Mistakes that slow migration

The fastest way to drag out a Jenkins migration is to treat it like a copy job. Teams often convert every pipeline into new syntax and hope the new system behaves better. It rarely does.

Moving everything at once creates noise, not progress. If 40 jobs fail in the new platform, nobody knows which failures came from migration and which ones already existed in Jenkins. A smaller batch gives you cleaner feedback.

Another common mistake is copying broken steps into a new YAML file. Jenkins jobs often carry years of shell commands, old workarounds, and half-used flags. If a test step flakes three times a week now, it will keep flaking after migration. Use the move to delete dead branches in the process instead of preserving them.

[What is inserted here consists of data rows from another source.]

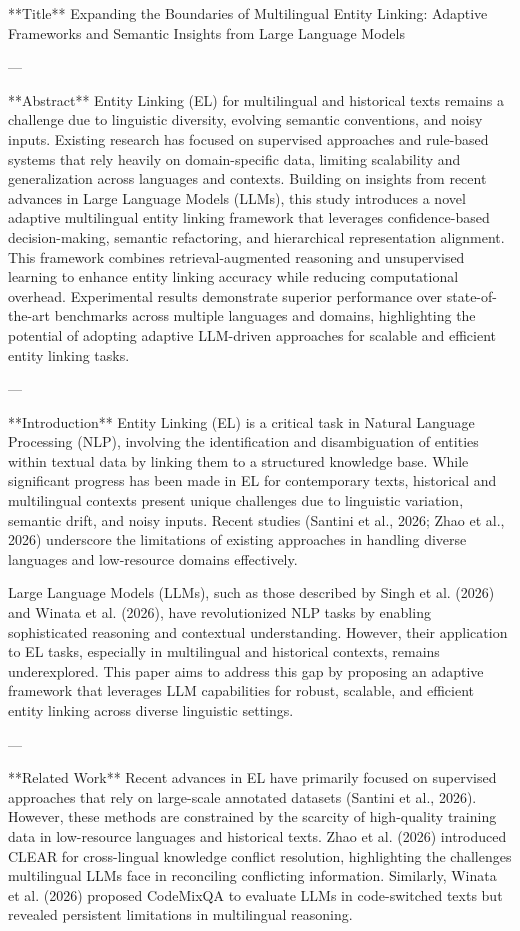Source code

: **Title**  
Expanding the Boundaries of Multilingual Entity Linking: Adaptive Frameworks and Semantic Insights from Large Language Models  

---

**Abstract**  
Entity Linking (EL) for multilingual and historical texts remains a challenge due to linguistic diversity, evolving semantic conventions, and noisy inputs. Existing research has focused on supervised approaches and rule-based systems that rely heavily on domain-specific data, limiting scalability and generalization across languages and contexts. Building on insights from recent advances in Large Language Models (LLMs), this study introduces a novel adaptive multilingual entity linking framework that leverages confidence-based decision-making, semantic refactoring, and hierarchical representation alignment. This framework combines retrieval-augmented reasoning and unsupervised learning to enhance entity linking accuracy while reducing computational overhead. Experimental results demonstrate superior performance over state-of-the-art benchmarks across multiple languages and domains, highlighting the potential of adopting adaptive LLM-driven approaches for scalable and efficient entity linking tasks.  

---

**Introduction**  
Entity Linking (EL) is a critical task in Natural Language Processing (NLP), involving the identification and disambiguation of entities within textual data by linking them to a structured knowledge base. While significant progress has been made in EL for contemporary texts, historical and multilingual contexts present unique challenges due to linguistic variation, semantic drift, and noisy inputs. Recent studies (Santini et al., 2026; Zhao et al., 2026) underscore the limitations of existing approaches in handling diverse languages and low-resource domains effectively.

Large Language Models (LLMs), such as those described by Singh et al. (2026) and Winata et al. (2026), have revolutionized NLP tasks by enabling sophisticated reasoning and contextual understanding. However, their application to EL tasks, especially in multilingual and historical contexts, remains underexplored. This paper aims to address this gap by proposing an adaptive framework that leverages LLM capabilities for robust, scalable, and efficient entity linking across diverse linguistic settings.

---

**Related Work**  
Recent advances in EL have primarily focused on supervised approaches that rely on large-scale annotated datasets (Santini et al., 2026). However, these methods are constrained by the scarcity of high-quality training data in low-resource languages and historical texts. Zhao et al. (2026) introduced CLEAR for cross-lingual knowledge conflict resolution, highlighting the challenges multilingual LLMs face in reconciling conflicting information. Similarly, Winata et al. (2026) proposed CodeMixQA to evaluate LLMs in code-switched texts but revealed persistent limitations in multilingual reasoning.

Teams also slow themselves down when they hide too much logic in shared scripts. A little reuse helps. Too much reuse turns every pipeline into a puzzle where one change in a central script breaks ten projects at once. Keep the shared parts small and obvious. Put project-specific logic where people can read it.

Cost gets missed more often than teams admit. Runner minutes, self-hosted runner upkeep, build cache size, artifacts, and container registry storage add up quickly. A pipeline that looked cheap in Jenkins because nobody measured it may cost real money in GitHub Actions or GitLab CI.

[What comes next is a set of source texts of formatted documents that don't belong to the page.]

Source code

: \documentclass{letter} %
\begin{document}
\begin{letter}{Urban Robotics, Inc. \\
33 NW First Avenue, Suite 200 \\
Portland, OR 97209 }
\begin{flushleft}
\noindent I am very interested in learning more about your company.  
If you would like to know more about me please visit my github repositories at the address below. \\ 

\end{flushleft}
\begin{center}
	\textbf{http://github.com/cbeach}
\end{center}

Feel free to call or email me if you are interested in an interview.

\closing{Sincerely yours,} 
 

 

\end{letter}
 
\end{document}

Credential cleanup is another place where teams cut corners. They move secrets into the new system but leave old Jenkins credentials active for months. That creates two problems at once: more places to protect and more chances for an old token to stay forgotten.

A simple rule helps: migrate one group of jobs, watch them for a week or two, then move the next group. Track build time, failure rate, queue time, and monthly cost. If those numbers do not improve, stop and fix the design before moving more.

This is also the stage where outside review can save time. Someone who has already cut plugin debt, reduced infrastructure sprawl, and rebuilt CI around simpler rules will usually spot weak points before they turn into a messy cutover.

Checks before cutover

Trim CI spend
Review runner time, caches, artifacts, and registry use before costs creep up.

Cutovers usually fail for simple reasons. A workflow uses the wrong secret, nobody owns the broken job, or the logs are too vague to show what actually failed.

Do one short review for every migrated job. Keep it specific. If someone on the team cannot answer who owns the workflow, where its secrets live, and how to roll it back, you are not ready to switch.

Take a release pipeline as an example. If it builds an app, runs tests, tags a version, and deploys to staging, then one engineer should own it, one approved secret store should hold every token it needs, and one rollback note should explain how to send the release back to Jenkins if the new run fails.

A short pre-cutover checklist is usually enough:

  • Every migrated job has a named owner.
  • Every secret lives in one approved place.
  • Rollback steps fit on one page and say who makes the call.
  • Logs show the failed step, the error message, and job duration.
  • The team knows who watches the first cutover and for how long.

Logging matters more than teams expect. If the new pipeline only says "failed" without saying whether the problem came from checkout, test setup, package build, or deploy, you lose time immediately.

Also check timing. A pipeline that works but takes twice as long as the Jenkins job it replaces will create quiet resistance from the team.

Keep the first cutover small enough that people can pay attention. Put one person on the pipeline, one on the app or service, and one on rollback approval. Nobody should wonder who is watching.

Measure results before the next wave

A migration counts only if the new pipeline is calmer and easier to run than Jenkins. Compare the pilot against the old setup across the same kind of work, not one lucky week. If the old job failed 12 percent of the time and the new one fails 4 percent, that is a real gain. If builds run faster but people still fix broken deploys by hand, the move is not finished.

What to track

Track a small set of numbers your team can review every week: failure rate before and after the move, average full pipeline time, queue time before a job starts, how often someone needs a manual fix or rerun, and how many support questions the new workflow creates.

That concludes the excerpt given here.